Commentary: Politics as it was

Government in the United States is an organized argument. The genius of our Constitution is that it provides a framework in which to carry on the argument. However, in order for our government to function there must be a degree of civility.

The authors of the Federalist Papers knew that farm states would clash with shipping interests and inland states would clash with coastal areas. Through checks and balances the interests of the individual states, clashing with the interests of the others, would produce a resolution that all states could accept at least temporarily.

Times change and the Constitution changes with the times but quite slowly. Our system of government is designed to be slow and stable. Sometimes our system is too slow but that is the price we pay for stability. If our Constitution did not change, women would not be allowed to vote, senators would be elected by state legislatures and blacks would still be enslaved.

Constitutional government assumes that at the end of the day we are countrymen despite our differences.

In the mid-1980s, there was a great debate on putting airbags in American automobiles. Today, airbags are standard equipment in cars but this safety device came after substantial political battles.

Republican Sen. John C. Danforth was a lonely voice in the cause of airbags. In 1982, New Jersey elected Frank R. Lautenberg, a Democrat.

Lautenberg joined Danforth in an uphill fight for airbags. I was Sen. Lautenberg’s legislative assistant with responsibility for highway safety. During a debate on the floor of the Senate, Sen. Danforth declared that on this issue the liberal Democrat from New Jersey was “my strong right arm.”

Senators Lautenberg and Danforth agreed on a few, but only a few, issues. One day they would be fighting together against drunk driving; the next day they would be on opposite sides of a debate on the federal budget. That is how our system works. A friend one day can be an adversary the next.

There are rules of the road. The first rule is: disagree without being disagreeable. Respect your adversary with the assumption that at the end of the day you both love your country and want the best for its citizens. Now we disagree and are disagreeable.

Where did we go off the rails? A deep distrust of government set in after Vietnam and Watergate. Bitter partisanship came to full flower with Newt Gingrich. It was no longer enough to disagree with your opponent, now you had to label liberals as traitors and corrupt. Politics was no longer about demographics but ideology. Republicans who crossed party lines were labelled RINOs, Republicans in name only.

Could a Republican member of Congress survive today if he referred to a Democrat as “my strong right arm?”

I worked for many years with Mothers Against Drunk Driving (MADD). MADD could not afford to be a partisan group. In fact, people would marvel that MADD’s support was as likely to come from Joe Biden as Strom Thurmond.

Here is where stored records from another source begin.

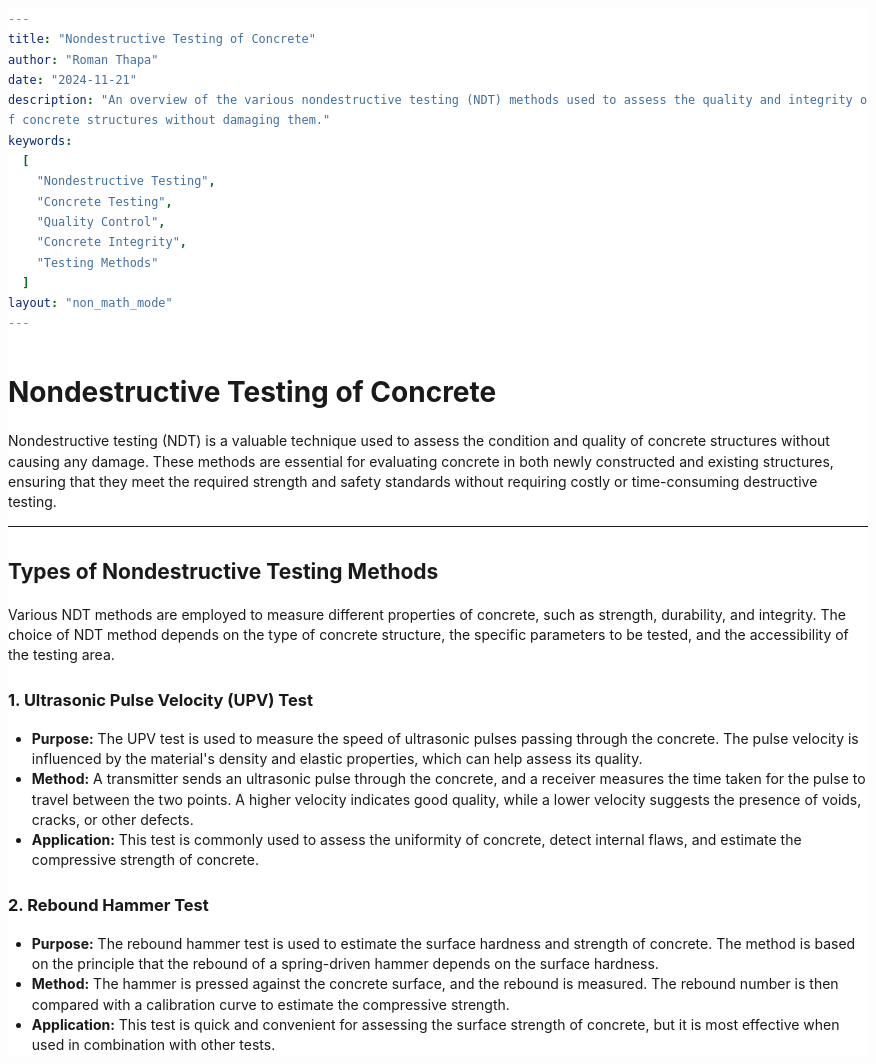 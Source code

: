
 ```yaml
---
title: "Nondestructive Testing of Concrete"
author: "Roman Thapa"
date: "2024-11-21"
description: "An overview of the various nondestructive testing (NDT) methods used to assess the quality and integrity of concrete structures without damaging them."
keywords:
  [
    "Nondestructive Testing",
    "Concrete Testing",
    "Quality Control",
    "Concrete Integrity",
    "Testing Methods"
  ]
layout: "non_math_mode"
---
```


# Nondestructive Testing of Concrete

Nondestructive testing (NDT) is a valuable technique used to assess the condition and quality of concrete structures without causing any damage. These methods are essential for evaluating concrete in both newly constructed and existing structures, ensuring that they meet the required strength and safety standards without requiring costly or time-consuming destructive testing.

---

## Types of Nondestructive Testing Methods

Various NDT methods are employed to measure different properties of concrete, such as strength, durability, and integrity. The choice of NDT method depends on the type of concrete structure, the specific parameters to be tested, and the accessibility of the testing area.

### 1. **Ultrasonic Pulse Velocity (UPV) Test**
   - **Purpose:** The UPV test is used to measure the speed of ultrasonic pulses passing through the concrete. The pulse velocity is influenced by the material's density and elastic properties, which can help assess its quality.
   - **Method:** A transmitter sends an ultrasonic pulse through the concrete, and a receiver measures the time taken for the pulse to travel between the two points. A higher velocity indicates good quality, while a lower velocity suggests the presence of voids, cracks, or other defects.
   - **Application:** This test is commonly used to assess the uniformity of concrete, detect internal flaws, and estimate the compressive strength of concrete.

### 2. **Rebound Hammer Test**
   - **Purpose:** The rebound hammer test is used to estimate the surface hardness and strength of concrete. The method is based on the principle that the rebound of a spring-driven hammer depends on the surface hardness.
   - **Method:** The hammer is pressed against the concrete surface, and the rebound is measured. The rebound number is then compared with a calibration curve to estimate the compressive strength.
   - **Application:** This test is quick and convenient for assessing the surface strength of concrete, but it is most effective when used in combination with other tests.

MADD’s cause of setting the definition of intoxication at .08 blood alcohol content (.08 BAC) was sponsored by Sen. Lautenberg in the Senate and Rep. Nita Lowey, D-New York, in the House. After Gingrich became House Speaker in 1996, MADD sought support for .08 BAC from Republicans who had previously supported the bill but we were told that they would not support a bill sponsored by a Democrat. This experience was new to MADD. It never mattered what party you were from. Drunk drivers did not ask for your party registration. Drunk driving is an equal opportunity killer.

The .08 BAC effort enjoyed broad support in the Senate garnering 65 votes but it was not brought to a vote in the House because of inaction by the Rules Committee under control of Speaker Gingrich. Subsequently, .08 BAC became the law of the land through the efforts of Sen. Lautenberg and former U.S. Rep. Frank Wolf, R-Virginia, who chaired the Appropriations Subcommittees on Transportation in the Senate and House.

The British journalist Alistair Cooke did a documentary called “America.” He concluded by citing what made our country work. He said, “Compromise, compromise, compromise.” Compromise is a dirty word to many of our current members of Congress and that is why our government is not working.

Tom Howarth is chairman of the Warren County Democratic Committee.